> **Exercise aim**:
Filter the entries below, keeping every line that has the word "Solve".

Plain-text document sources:
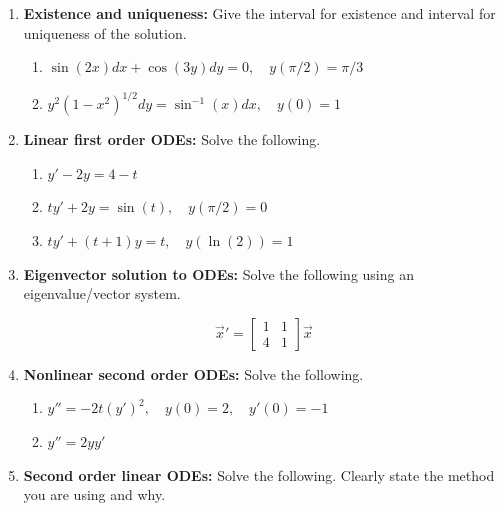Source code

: \documentclass[letterpaper, fontsize=11pt]{scrartcl} %
\numberwithin{equation}{section} %
\numberwithin{figure}{section} %
\numberwithin{table}{section} %
\begin{document}
\begin{enumerate}
\begin{enumerate}
\end{enumerate}

\item \textbf{Existence and uniqueness:} Give the interval for existence and interval for uniqueness of the solution. 
\begin{enumerate}

\item $\sin(2x)dx+\cos(3y)dy=0, \quad y(\pi/2) = \pi/3$

\item $y^2(1 - x^2)^{1/2}dy = \sin^{-1} (x) dx, \quad y(0) = 1$

\end{enumerate}

\item \textbf{Linear first order ODEs:} Solve the following.
\begin{enumerate}

\item $y' -2y = 4-t$

\item $ty' + 2y = \sin(t),\quad y(\pi/2) = 0$

\item $ty' + (t+1)y = t,\quad y(\ln(2)) = 1$

\end{enumerate}


\item \textbf{Eigenvector solution to ODEs:} Solve the following using an eigenvalue/vector system.

\[
\vec x' = \left[ \begin{array}{cc} 1 & 1 \\ 4 &1 \end{array} \right] \vec x
\]

\item \textbf{Nonlinear second order ODEs:} Solve the following. 
\begin{enumerate}

\item $y''  = -2t(y')^2, \quad y(0) = 2, \quad y'(0) = -1$

\item $y'' = 2y y'$

\end{enumerate}


\item \textbf{Second order linear ODEs:} Solve the following. Clearly state the method you are using and why.
\begin{enumerate}


\end{enumerate}
\end{enumerate}
\end{document}
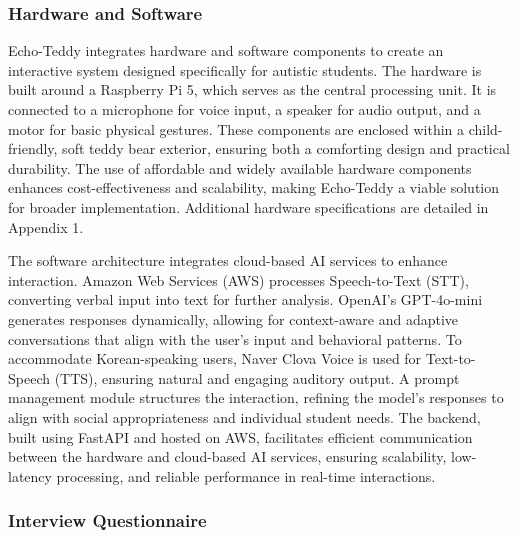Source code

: \subsubsection{Hardware and Software}

Echo-Teddy integrates hardware and software components to create an interactive system designed specifically for autistic students. The hardware is built around a Raspberry Pi 5, which serves as the central processing unit. It is connected to a microphone for voice input, a speaker for audio output, and a motor for basic physical gestures. These components are enclosed within a child-friendly, soft teddy bear exterior, ensuring both a comforting design and practical durability. The use of affordable and widely available hardware components enhances cost-effectiveness and scalability, making Echo-Teddy a viable solution for broader implementation. Additional hardware specifications are detailed in Appendix 1.

The software architecture integrates cloud-based AI services to enhance interaction. Amazon Web Services (AWS) processes Speech-to-Text (STT), converting verbal input into text for further analysis. OpenAI’s GPT-4o-mini generates responses dynamically, allowing for context-aware and adaptive conversations that align with the user’s input and behavioral patterns. To accommodate Korean-speaking users, Naver Clova Voice is used for Text-to-Speech (TTS), ensuring natural and engaging auditory output. A prompt management module structures the interaction, refining the model’s responses to align with social appropriateness and individual student needs. The backend, built using FastAPI and hosted on AWS, facilitates efficient communication between the hardware and cloud-based AI services, ensuring scalability, low-latency processing, and reliable performance in real-time interactions.

\subsubsection{Interview Questionnaire}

> **Response**:
\item \textbf{Linear first order ODEs:} Solve the following.
\item \textbf{Eigenvector solution to ODEs:} Solve the following using an eigenvalue/vector system.
\item \textbf{Nonlinear second order ODEs:} Solve the following. 
\item \textbf{Second order linear ODEs:} Solve the following. Clearly state the method you are using and why.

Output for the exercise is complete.